__What to do__:
The data below should be repeated exactly and in full.

-------- Input for this task

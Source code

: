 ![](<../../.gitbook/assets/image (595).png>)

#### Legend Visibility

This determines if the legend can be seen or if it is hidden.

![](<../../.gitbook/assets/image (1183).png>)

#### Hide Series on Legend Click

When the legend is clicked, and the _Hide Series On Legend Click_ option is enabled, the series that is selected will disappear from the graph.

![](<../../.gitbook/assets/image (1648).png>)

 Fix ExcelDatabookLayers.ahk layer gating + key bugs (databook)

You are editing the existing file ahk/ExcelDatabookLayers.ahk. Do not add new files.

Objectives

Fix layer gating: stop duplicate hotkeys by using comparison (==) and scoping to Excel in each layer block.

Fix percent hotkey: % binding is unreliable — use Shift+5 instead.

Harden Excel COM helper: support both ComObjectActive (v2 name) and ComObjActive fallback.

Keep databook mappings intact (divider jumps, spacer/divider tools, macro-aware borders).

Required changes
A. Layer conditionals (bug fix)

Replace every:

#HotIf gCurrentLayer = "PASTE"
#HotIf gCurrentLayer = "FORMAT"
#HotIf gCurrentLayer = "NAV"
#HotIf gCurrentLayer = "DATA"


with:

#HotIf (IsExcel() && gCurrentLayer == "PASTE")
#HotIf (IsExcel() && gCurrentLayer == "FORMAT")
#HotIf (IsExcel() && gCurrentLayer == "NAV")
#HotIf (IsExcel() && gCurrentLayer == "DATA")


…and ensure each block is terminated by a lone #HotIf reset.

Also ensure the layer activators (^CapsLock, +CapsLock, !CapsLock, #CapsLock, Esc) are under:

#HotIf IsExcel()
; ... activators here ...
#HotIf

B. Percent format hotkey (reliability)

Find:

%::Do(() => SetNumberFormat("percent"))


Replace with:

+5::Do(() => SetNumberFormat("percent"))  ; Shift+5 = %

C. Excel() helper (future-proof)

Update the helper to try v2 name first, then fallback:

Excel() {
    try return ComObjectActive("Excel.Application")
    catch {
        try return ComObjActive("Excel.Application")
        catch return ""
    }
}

----------------

__Written reply__:
Source code

: ![](<../../.gitbook/assets/image (595).png>)

#### Legend Visibility

This determines if the legend can be seen or if it is hidden.

![](<../../.gitbook/assets/image (1183).png>)

#### Hide Series on Legend Click

When the legend is clicked, and the _Hide Series On Legend Click_ option is enabled, the series that is selected will disappear from the graph.

![](<../../.gitbook/assets/image (1648).png>)

 Fix ExcelDatabookLayers.ahk layer gating + key bugs (databook)

You are editing the existing file ahk/ExcelDatabookLayers.ahk. Do not add new files.

Objectives

Fix layer gating: stop duplicate hotkeys by using comparison (==) and scoping to Excel in each layer block.

Fix percent hotkey: % binding is unreliable — use Shift+5 instead.

Harden Excel COM helper: support both ComObjectActive (v2 name) and ComObjActive fallback.

Keep databook mappings intact (divider jumps, spacer/divider tools, macro-aware borders).

Required changes
A. Layer conditionals (bug fix)

Replace every:

#HotIf gCurrentLayer = "PASTE"
#HotIf gCurrentLayer = "FORMAT"
#HotIf gCurrentLayer = "NAV"
#HotIf gCurrentLayer = "DATA"


with:

#HotIf (IsExcel() && gCurrentLayer == "PASTE")
#HotIf (IsExcel() && gCurrentLayer == "FORMAT")
#HotIf (IsExcel() && gCurrentLayer == "NAV")
#HotIf (IsExcel() && gCurrentLayer == "DATA")


…and ensure each block is terminated by a lone #HotIf reset.

Also ensure the layer activators (^CapsLock, +CapsLock, !CapsLock, #CapsLock, Esc) are under:

#HotIf IsExcel()
; ... activators here ...
#HotIf

B. Percent format hotkey (reliability)

Find:

%::Do(() => SetNumberFormat("percent"))


Replace with:

+5::Do(() => SetNumberFormat("percent"))  ; Shift+5 = %

C. Excel() helper (future-proof)

Update the helper to try v2 name first, then fallback:

Excel() {
    try return ComObjectActive("Excel.Application")
    catch {
        try return ComObjActive("Excel.Application")
        catch return ""
    }
}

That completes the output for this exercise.